> AIM OF THE TASK
Each entry is to be repeated word for word, and the images are to be dropped.

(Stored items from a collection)
BEGIN
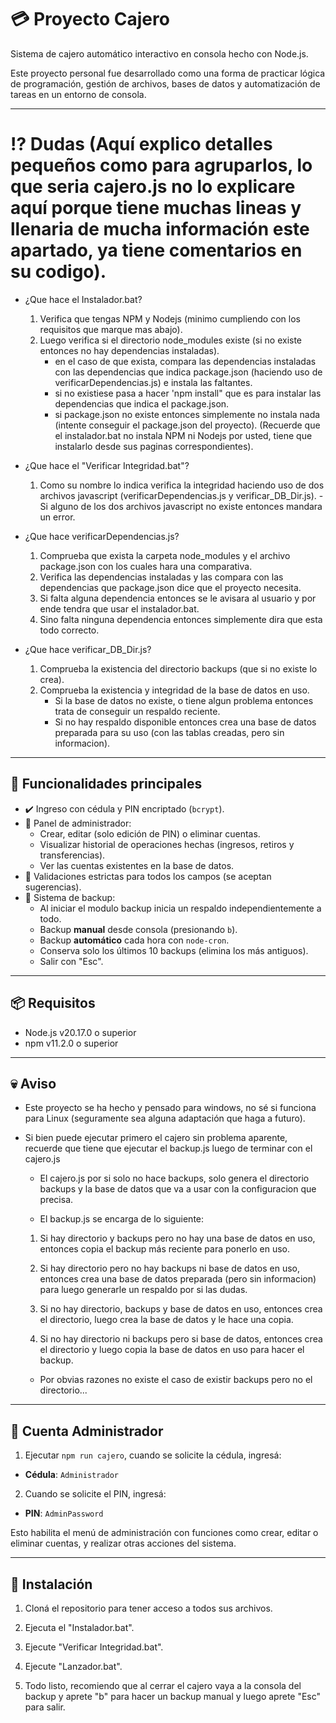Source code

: # 💳 Proyecto Cajero

Sistema de cajero automático interactivo en consola hecho con Node.js.

Este proyecto personal fue desarrollado como una forma de practicar lógica de programación, gestión de archivos, bases de datos y automatización de tareas en un entorno de consola.

---
# ⁉️ Dudas (Aquí explico detalles pequeños como para agruparlos, lo que seria cajero.js no lo explicare aquí porque tiene muchas lineas y llenaria de mucha información este apartado, ya tiene comentarios en su codigo).

- ¿Que hace el Instalador.bat?
  1. Verifica que tengas NPM y Nodejs (minimo cumpliendo con los requisitos que marque mas abajo).
  2. Luego verifica si el directorio node_modules existe (si no existe entonces no hay dependencias instaladas).
     - en el caso de que exista, compara las dependencias instaladas con las dependencias que indica package.json (haciendo uso de verificarDependencias.js) e instala las faltantes.
     - si no existiese pasa a hacer 'npm install" que es para instalar las dependencias que indica el package.json.
     - si package.json no existe entonces simplemente no instala nada (intente conseguir el package.json del proyecto).
  (Recuerde que el instalador.bat no instala NPM ni Nodejs por usted, tiene que instalarlo desde sus paginas correspondientes).

- ¿Que hace el "Verificar Integridad.bat"?
  1. Como su nombre lo indica verifica la integridad haciendo uso de dos archivos javascript (verificarDependencias.js y verificar_DB_Dir.js).
     -Si alguno de los dos archivos javascript no existe entonces mandara un error.

- ¿Que hace verificarDependencias.js?
  1. Comprueba que exista la carpeta node_modules y el archivo package.json con los cuales hara una comparativa.
  2. Verifica las dependencias instaladas y las compara con las dependencias que package.json dice que el proyecto necesita.
  3. Si falta alguna dependencia entonces se le avisara al usuario y por ende tendra que usar el instalador.bat.
  4. Sino falta ninguna dependencia entonces simplemente dira que esta todo correcto.

- ¿Que hace verificar_DB_Dir.js?
  1. Comprueba la existencia del directorio backups (que si no existe lo crea).
  2. Comprueba la existencia y integridad de la base de datos en uso.
     - Si la base de datos no existe, o tiene algun problema entonces trata de conseguir un respaldo reciente.
     - Si no hay respaldo disponible entonces crea una base de datos preparada para su uso (con las tablas creadas, pero sin informacion).
---

## 🚀 Funcionalidades principales

- ✔️ Ingreso con cédula y PIN encriptado (`bcrypt`).
- 🏦 Panel de administrador:
  - Crear, editar (solo edición de PIN) o eliminar cuentas.
  - Visualizar historial de operaciones hechas (ingresos, retiros y transferencias).
  - Ver las cuentas existentes en la base de datos.
- 🧪 Validaciones estrictas para todos los campos (se aceptan sugerencias).
- 💾 Sistema de backup:
  - Al iniciar el modulo backup inicia un respaldo independientemente a todo.
  - Backup **manual** desde consola (presionando `b`).
  - Backup **automático** cada hora con `node-cron`.
  - Conserva solo los últimos 10 backups (elimina los más antiguos).
  - Salir con "Esc".

---

## 📦 Requisitos

- Node.js v20.17.0 o superior  
- npm v11.2.0 o superior

---

## 💀 Aviso

- Este proyecto se ha hecho y pensado para windows, no sé si funciona para Linux (seguramente sea alguna adaptación que haga a futuro).

- Si bien puede ejecutar primero el cajero sin problema aparente, recuerde que tiene que ejecutar el backup.js luego de terminar con el cajero.js

  - El cajero.js por si solo no hace backups, solo genera el directorio backups y la base de datos que va a usar con la configuracion que precisa.

  - El backup.js se encarga de lo siguiente:
  
  1. Si hay directorio y backups pero no hay una base de datos en uso, entonces copia el backup más reciente para ponerlo en uso.
  
  2. Si hay directorio pero no hay backups ni base de datos en uso, entonces crea una base de datos preparada (pero sin informacion) para luego generarle un respaldo por si las dudas.

  3. Si no hay directorio, backups y base de datos en uso, entonces crea el directorio, luego crea la base de datos y le hace una copia.

  4. Si no hay directorio ni backups pero si base de datos, entonces crea el directorio y luego copia la base de datos en uso para hacer el backup.

  - Por obvias razones no existe el caso de existir backups pero no el directorio...

---

## 🔐 Cuenta Administrador

1. Ejecutar `npm run cajero`, cuando se solicite la cédula, ingresá:
  - **Cédula**: `Administrador`

2. Cuando se solicite el PIN, ingresá:
  - **PIN**: `AdminPassword`

Esto habilita el menú de administración con funciones como crear, editar o eliminar cuentas, y realizar otras acciones del sistema.

---

## 📂 Instalación

1. Cloná el repositorio para tener acceso a todos sus archivos.

2. Ejecuta el "Instalador.bat".

3. Ejecute "Verificar Integridad.bat".

4. Ejecute "Lanzador.bat".

5. Todo listo, recomiendo que al cerrar el cajero vaya a la consola del backup y aprete "b" para hacer un backup manual y luego aprete "Esc" para salir.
END
> EXPECTED OUTPUT
Source code

: # 💳 Proyecto Cajero

Sistema de cajero automático interactivo en consola hecho con Node.js.

Este proyecto personal fue desarrollado como una forma de practicar lógica de programación, gestión de archivos, bases de datos y automatización de tareas en un entorno de consola.

---
# ⁉️ Dudas (Aquí explico detalles pequeños como para agruparlos, lo que seria cajero.js no lo explicare aquí porque tiene muchas lineas y llenaria de mucha información este apartado, ya tiene comentarios en su codigo).

- ¿Que hace el Instalador.bat?
  1. Verifica que tengas NPM y Nodejs (minimo cumpliendo con los requisitos que marque mas abajo).
  2. Luego verifica si el directorio node_modules existe (si no existe entonces no hay dependencias instaladas).
     - en el caso de que exista, compara las dependencias instaladas con las dependencias que indica package.json (haciendo uso de verificarDependencias.js) e instala las faltantes.
     - si no existiese pasa a hacer 'npm install" que es para instalar las dependencias que indica el package.json.
     - si package.json no existe entonces simplemente no instala nada (intente conseguir el package.json del proyecto).
  (Recuerde que el instalador.bat no instala NPM ni Nodejs por usted, tiene que instalarlo desde sus paginas correspondientes).

- ¿Que hace el "Verificar Integridad.bat"?
  1. Como su nombre lo indica verifica la integridad haciendo uso de dos archivos javascript (verificarDependencias.js y verificar_DB_Dir.js).
     -Si alguno de los dos archivos javascript no existe entonces mandara un error.

- ¿Que hace verificarDependencias.js?
  1. Comprueba que exista la carpeta node_modules y el archivo package.json con los cuales hara una comparativa.
  2. Verifica las dependencias instaladas y las compara con las dependencias que package.json dice que el proyecto necesita.
  3. Si falta alguna dependencia entonces se le avisara al usuario y por ende tendra que usar el instalador.bat.
  4. Sino falta ninguna dependencia entonces simplemente dira que esta todo correcto.

- ¿Que hace verificar_DB_Dir.js?
  1. Comprueba la existencia del directorio backups (que si no existe lo crea).
  2. Comprueba la existencia y integridad de la base de datos en uso.
     - Si la base de datos no existe, o tiene algun problema entonces trata de conseguir un respaldo reciente.
     - Si no hay respaldo disponible entonces crea una base de datos preparada para su uso (con las tablas creadas, pero sin informacion).
---

## 🚀 Funcionalidades principales

- ✔️ Ingreso con cédula y PIN encriptado (`bcrypt`).
- 🏦 Panel de administrador:
  - Crear, editar (solo edición de PIN) o eliminar cuentas.
  - Visualizar historial de operaciones hechas (ingresos, retiros y transferencias).
  - Ver las cuentas existentes en la base de datos.
- 🧪 Validaciones estrictas para todos los campos (se aceptan sugerencias).
- 💾 Sistema de backup:
  - Al iniciar el modulo backup inicia un respaldo independientemente a todo.
  - Backup **manual** desde consola (presionando `b`).
  - Backup **automático** cada hora con `node-cron`.
  - Conserva solo los últimos 10 backups (elimina los más antiguos).
  - Salir con "Esc".

---

## 📦 Requisitos

- Node.js v20.17.0 o superior  
- npm v11.2.0 o superior

---

## 💀 Aviso

- Este proyecto se ha hecho y pensado para windows, no sé si funciona para Linux (seguramente sea alguna adaptación que haga a futuro).

- Si bien puede ejecutar primero el cajero sin problema aparente, recuerde que tiene que ejecutar el backup.js luego de terminar con el cajero.js

  - El cajero.js por si solo no hace backups, solo genera el directorio backups y la base de datos que va a usar con la configuracion que precisa.

  - El backup.js se encarga de lo siguiente:
  
  1. Si hay directorio y backups pero no hay una base de datos en uso, entonces copia el backup más reciente para ponerlo en uso.
  
  2. Si hay directorio pero no hay backups ni base de datos en uso, entonces crea una base de datos preparada (pero sin informacion) para luego generarle un respaldo por si las dudas.

  3. Si no hay directorio, backups y base de datos en uso, entonces crea el directorio, luego crea la base de datos y le hace una copia.

  4. Si no hay directorio ni backups pero si base de datos, entonces crea el directorio y luego copia la base de datos en uso para hacer el backup.

  - Por obvias razones no existe el caso de existir backups pero no el directorio...

---

## 🔐 Cuenta Administrador

1. Ejecutar `npm run cajero`, cuando se solicite la cédula, ingresá:
  - **Cédula**: `Administrador`

2. Cuando se solicite el PIN, ingresá:
  - **PIN**: `AdminPassword`

Esto habilita el menú de administración con funciones como crear, editar o eliminar cuentas, y realizar otras acciones del sistema.

---

## 📂 Instalación

1. Cloná el repositorio para tener acceso a todos sus archivos.

2. Ejecuta el "Instalador.bat".

3. Ejecute "Verificar Integridad.bat".

4. Ejecute "Lanzador.bat".

5. Todo listo, recomiendo que al cerrar el cajero vaya a la consola del backup y aprete "b" para hacer un backup manual y luego aprete "Esc" para salir.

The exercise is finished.